====== Given entries ======

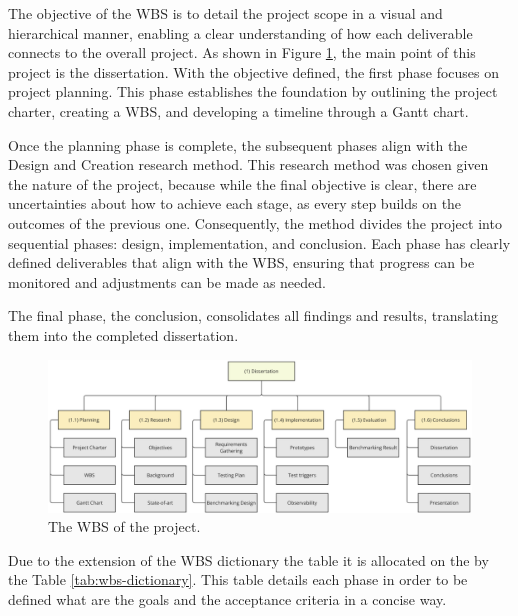 The objective of the \gls{WBS} is to detail the project scope in a visual and hierarchical manner, enabling a clear understanding of how each deliverable connects to the overall project.
As shown in Figure \ref{fig:wbs}, the main point of this project is the dissertation. With the objective defined, the first phase focuses on project planning. This phase establishes the foundation by outlining the project charter, creating a \gls{WBS}, and developing a timeline through a Gantt chart.

Once the planning phase is complete, the subsequent phases align with the Design and Creation research method. This research method was chosen given the nature of the project, because while the final objective is clear, there are uncertainties about how to achieve each stage, as every step builds on the outcomes of the previous one. Consequently, the method divides the project into sequential phases: design, implementation, and conclusion. Each phase has clearly defined deliverables that align with the \gls{WBS}, ensuring that progress can be monitored and adjustments can be made as needed.

The final phase, the conclusion, consolidates all findings and results, translating them into the completed dissertation.

\begin{figure}
      \centering
      \includegraphics[width=\linewidth]{ch-planning/assets/wbs.png}
      \caption{The WBS of the project.}
      \label{fig:wbs}
\end{figure}

Due to the extension of the \gls{WBS} dictionary the table it is allocated on the  by the Table \ref{tab:wbs-dictionary}. This table details each phase in order to be defined what are the goals and the acceptance criteria in a concise way.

======

◆ **Exercise requirements**
What you return must match the records letter for letter, except that the pictures stay out.

◆ **Reply**
 The objective of the \gls{WBS} is to detail the project scope in a visual and hierarchical manner, enabling a clear understanding of how each deliverable connects to the overall project.
As shown in Figure \ref{fig:wbs}, the main point of this project is the dissertation. With the objective defined, the first phase focuses on project planning. This phase establishes the foundation by outlining the project charter, creating a \gls{WBS}, and developing a timeline through a Gantt chart.

Once the planning phase is complete, the subsequent phases align with the Design and Creation research method. This research method was chosen given the nature of the project, because while the final objective is clear, there are uncertainties about how to achieve each stage, as every step builds on the outcomes of the previous one. Consequently, the method divides the project into sequential phases: design, implementation, and conclusion. Each phase has clearly defined deliverables that align with the \gls{WBS}, ensuring that progress can be monitored and adjustments can be made as needed.

The final phase, the conclusion, consolidates all findings and results, translating them into the completed dissertation.

\begin{figure}
      \centering
      \includegraphics[width=\linewidth]{ch-planning/assets/wbs.png}
      \caption{The WBS of the project.}
      \label{fig:wbs}
\end{figure}

Due to the extension of the \gls{WBS} dictionary the table it is allocated on the  by the Table \ref{tab:wbs-dictionary}. This table details each phase in order to be defined what are the goals and the acceptance criteria in a concise way.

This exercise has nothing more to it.